Victor me regarde avec dureté. Il semble, à son agacement, que la période des cent échanges de palabres fleuries, l’exaspère et qu’il va devoir y mettre un terme.

— Je ne sais pas pourquoi tu es ici, camarade. Tu n’as pas à participer à une discussion où il est question de ton sort.

— Justement…

— Justement rien.

Il regarde alors durement Jeanne, qui comprend instantanément qu’elle a été trop loin, trop libre, et qu’elle devra payer, non seulement de m’avoir défendu mais aussi pour la teneur individualiste de sa défense.

— Nous sommes des outils. Aucun de nous n’est un individu. Ces idées d’individualisme sont de la pure poudre aux yeux bourgeoise, héritée de 1789. Nous sommes au service du groupe. L’avant-garde ne peut pas se permettre de tanguer au gré des envies de l’un ou de l’autre. La liberté de chacun de nous est corrélative de la discipline, et quiconque viole les règles ou les remet en question, sape l’unité de notre groupe. On ne fait rien avec des gars comme toi, puisqu’à force de réfléchir à courte vue, la réaction peut toujours les embrouiller, le “responsabiliser” au service de l’ordre et contre la révolution. C’est de la graine de communiste, tout ça.

— Le camarade a une conscience éclairée et toutes les souffrances qu’il a endurées lui permettent de ne pas être soupçonné. S’il sent que c’est dans l’Aveyron plus qu’à Paris qu’il sera le plus utile, il faut le laisser. Un homme qui ne croit pas à sa tâche la réalise moins bien, s’acharne mon avocate.

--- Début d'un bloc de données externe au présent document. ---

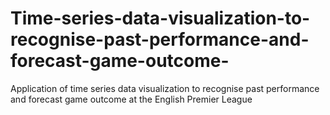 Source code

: # Time-series-data-visualization-to-recognise-past-performance-and-forecast-game-outcome-
Application of time series data visualization to recognise past performance and forecast game outcome at the English Premier League
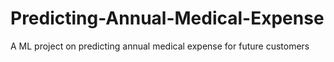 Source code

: # Predicting-Annual-Medical-Expense
A ML project on predicting annual medical expense for future customers
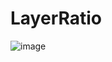 # LayerRatio
![image](https://github.com/user-attachments/assets/36b54d1a-33e6-4fea-96d7-8b2fee5db306)
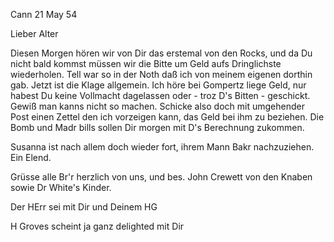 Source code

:  Cann 21 May 54

Lieber Alter

Diesen Morgen hören wir von Dir das erstemal von den Rocks, und da Du nicht bald kommst müssen wir die Bitte um Geld aufs Dringlichste wiederholen. Tell war so in der Noth daß ich von meinem eigenen dorthin gab. Jetzt ist die Klage allgemein. Ich höre bei Gompertz liege Geld, nur habest Du keine Vollmacht dagelassen oder - troz D's Bitten - geschickt. Gewiß man kanns nicht so machen. Schicke also doch mit umgehender Post einen Zettel den ich vorzeigen kann, das Geld bei ihm zu beziehen. Die Bomb und Madr bills sollen Dir morgen mit D's Berechnung zukommen.

Susanna ist nach allem doch wieder fort, ihrem Mann Bakr nachzuziehen. Ein Elend.

Grüsse alle Br'r herzlich von uns, und bes. John Crewett von den Knaben sowie Dr White's Kinder.

Der HErr sei mit Dir und Deinem
 HG

H Groves scheint ja ganz delighted mit Dir

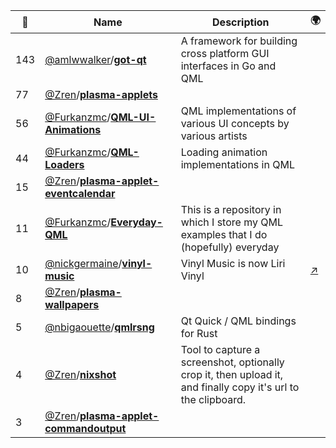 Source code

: |:star2: | Name | Description | 🌍|
|---|---|---|---|
|143|[@amlwwalker](https://github.com/amlwwalker)/[**got-qt**](https://github.com/amlwwalker/got-qt)|A framework for building cross platform GUI interfaces in Go and QML||
|77|[@Zren](https://github.com/Zren)/[**plasma-applets**](https://github.com/Zren/plasma-applets)|||
|56|[@Furkanzmc](https://github.com/Furkanzmc)/[**QML-UI-Animations**](https://github.com/Furkanzmc/QML-UI-Animations)|QML implementations of various UI concepts by various artists||
|44|[@Furkanzmc](https://github.com/Furkanzmc)/[**QML-Loaders**](https://github.com/Furkanzmc/QML-Loaders)|Loading animation implementations in QML||
|15|[@Zren](https://github.com/Zren)/[**plasma-applet-eventcalendar**](https://github.com/Zren/plasma-applet-eventcalendar)|||
|11|[@Furkanzmc](https://github.com/Furkanzmc)/[**Everyday-QML**](https://github.com/Furkanzmc/Everyday-QML)|This is a repository in which I store my QML examples that I do (hopefully) everyday||
|10|[@nickgermaine](https://github.com/nickgermaine)/[**vinyl-music**](https://github.com/nickgermaine/vinyl-music)|Vinyl Music is now Liri Vinyl|[:arrow_upper_right:](https://github.com/liri-project/liri-vinyl)|
|8|[@Zren](https://github.com/Zren)/[**plasma-wallpapers**](https://github.com/Zren/plasma-wallpapers)|||
|5|[@nbigaouette](https://github.com/nbigaouette)/[**qmlrsng**](https://github.com/nbigaouette/qmlrsng)|Qt Quick / QML bindings for Rust||
|4|[@Zren](https://github.com/Zren)/[**nixshot**](https://github.com/Zren/nixshot)|Tool to capture a screenshot, optionally crop it, then upload it, and finally copy it's url to the clipboard.||
|3|[@Zren](https://github.com/Zren)/[**plasma-applet-commandoutput**](https://github.com/Zren/plasma-applet-commandoutput)|||

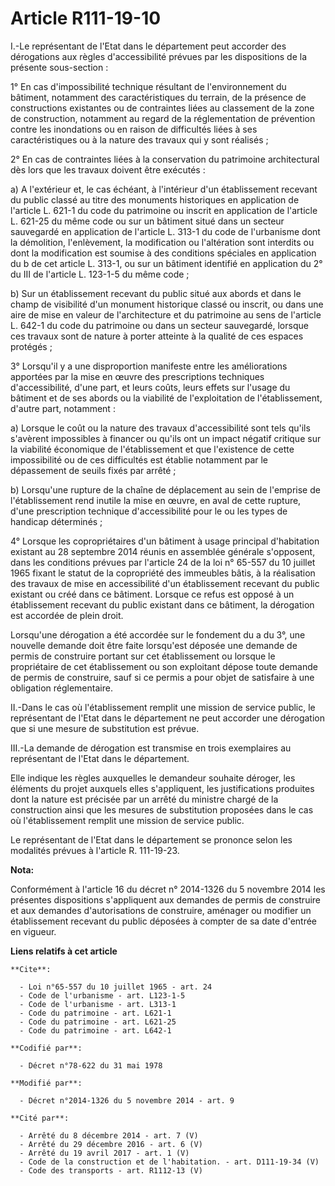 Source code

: # Article R111-19-10

I.-Le représentant de l'Etat dans le département peut accorder des dérogations aux règles d'accessibilité prévues par les
dispositions de la présente sous-section : 

1° En cas d'impossibilité technique résultant de l'environnement du bâtiment, notamment des caractéristiques du terrain, de
la présence de constructions existantes ou de contraintes liées au classement de la zone de construction, notamment au regard
de la réglementation de prévention contre les inondations ou en raison de difficultés liées à ses caractéristiques ou à la
nature des travaux qui y sont réalisés ; 

2° En cas de contraintes liées à la conservation du patrimoine architectural dès lors que les travaux doivent être
exécutés : 

a) A l'extérieur et, le cas échéant, à l'intérieur d'un établissement recevant du public classé au titre des monuments
historiques en application de l'article L. 621-1 du code du patrimoine ou inscrit en application de l'article L. 621-25 du
même code ou sur un bâtiment situé dans un secteur sauvegardé en application de l'article L. 313-1 du code de l'urbanisme
dont la démolition, l'enlèvement, la modification ou l'altération sont interdits ou dont la modification est soumise à des
conditions spéciales en application du b de cet article L. 313-1, ou sur un bâtiment identifié en application du 2° du III de
l'article L. 123-1-5 du même code ; 

b) Sur un établissement recevant du public situé aux abords et dans le champ de visibilité d'un monument historique classé ou
inscrit, ou dans une aire de mise en valeur de l'architecture et du patrimoine au sens de l'article L. 642-1 du code du
patrimoine ou dans un secteur sauvegardé, lorsque ces travaux sont de nature à porter atteinte à la qualité de ces espaces
protégés ; 

3° Lorsqu'il y a une disproportion manifeste entre les améliorations apportées par la mise en œuvre des prescriptions
techniques d'accessibilité, d'une part, et leurs coûts, leurs effets sur l'usage du bâtiment et de ses abords ou la viabilité
de l'exploitation de l'établissement, d'autre part, notamment : 

a) Lorsque le coût ou la nature des travaux d'accessibilité sont tels qu'ils s'avèrent impossibles à financer ou qu'ils ont
un impact négatif critique sur la viabilité économique de l'établissement et que l'existence de cette impossibilité ou de ces
difficultés est établie notamment par le dépassement de seuils fixés par arrêté ; 

b) Lorsqu'une rupture de la chaîne de déplacement au sein de l'emprise de l'établissement rend inutile la mise en œuvre, en
aval de cette rupture, d'une prescription technique d'accessibilité pour le ou les types de handicap déterminés ; 

4° Lorsque les copropriétaires d'un bâtiment à usage principal d'habitation existant au 28 septembre 2014 réunis en assemblée
générale s'opposent, dans les conditions prévues par l'article 24 de la loi n° 65-557 du 10 juillet 1965 fixant le statut de
la copropriété des immeubles bâtis, à la réalisation des travaux de mise en accessibilité d'un établissement recevant du
public existant ou créé dans ce bâtiment. Lorsque ce refus est opposé à un établissement recevant du public existant dans ce
bâtiment, la dérogation est accordée de plein droit. 

Lorsqu'une dérogation a été accordée sur le fondement du a du 3°, une nouvelle demande doit être faite lorsqu'est déposée une
demande de permis de construire portant sur cet établissement ou lorsque le propriétaire de cet établissement ou son
exploitant dépose toute demande de permis de construire, sauf si ce permis a pour objet de satisfaire à une obligation
réglementaire. 

II.-Dans le cas où l'établissement remplit une mission de service public, le représentant de l'Etat dans le département ne
peut accorder une dérogation que si une mesure de substitution est prévue. 

III.-La demande de dérogation est transmise en trois exemplaires au représentant de l'Etat dans le département. 

Elle indique les règles auxquelles le demandeur souhaite déroger, les éléments du projet auxquels elles s'appliquent, les
justifications produites dont la nature est précisée par un arrêté du ministre chargé de la construction ainsi que les
mesures de substitution proposées dans le cas où l'établissement remplit une mission de service public. 

Le représentant de l'Etat dans le département se prononce selon les modalités prévues à l'article R. 111-19-23.

**Nota:**

Conformément à l'article 16 du décret n° 2014-1326 du 5 novembre 2014 les présentes dispositions s'appliquent aux demandes de
permis de construire et aux demandes d'autorisations de construire, aménager ou modifier un établissement recevant du public
déposées à compter de sa date d'entrée en vigueur.

**Liens relatifs à cet article**

	**Cite**:

	  - Loi n°65-557 du 10 juillet 1965 - art. 24
	  - Code de l'urbanisme - art. L123-1-5
	  - Code de l'urbanisme - art. L313-1
	  - Code du patrimoine - art. L621-1
	  - Code du patrimoine - art. L621-25
	  - Code du patrimoine - art. L642-1

	**Codifié par**:

	  - Décret n°78-622 du 31 mai 1978

	**Modifié par**:

	  - Décret n°2014-1326 du 5 novembre 2014 - art. 9

	**Cité par**:

	  - Arrêté du 8 décembre 2014 - art. 7 (V)
	  - Arrêté du 29 décembre 2016 - art. 6 (V)
	  - Arrêté du 19 avril 2017 - art. 1 (V)
	  - Code de la construction et de l'habitation. - art. D111-19-34 (V)
	  - Code des transports - art. R1112-13 (V)
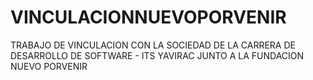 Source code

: # VINCULACIONNUEVOPORVENIR
TRABAJO DE VINCULACION CON LA SOCIEDAD DE LA CARRERA DE DESARROLLO DE SOFTWARE - ITS YAVIRAC JUNTO A LA FUNDACION NUEVO PORVENIR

Les deux raisons qui s’opposent sont sans doute aussi vraies l’une que l’autre, mais par absence de réponse – c’est à cause de cette règle latente du dernier qui a parlé qui emporte la décision, que nos réunions durent si longtemps – de Victor, c’est Jeanne qui l’emporte. Provisoirement :

— De toute façon il faut voir avec le Comité Larzac de Paris. C’est eux qui diront s’ils ont besoin de lui là-bas.

— Nous avons eu des histoires avec les jeunes de cet été. Au campement qu’ils avaient établis ça a terminé dans une ambiance exécrable, striée de petites querelles juvéniles qui ont exaspéré tout le monde. Je pense que le camarade, avec sa maturité, (comprendre mon âge plus avancé que des lycéens) rassurera plus.

Les dés sont jetés. Jeanne m’a défendu jusqu’au bout. A tenu tête au chef. Héroïquement. Comme un acte d’insubordination grave. Pour moi dont elle n’a que faire. Gratuitement. Ou pour des raisons politiques que j’ignore.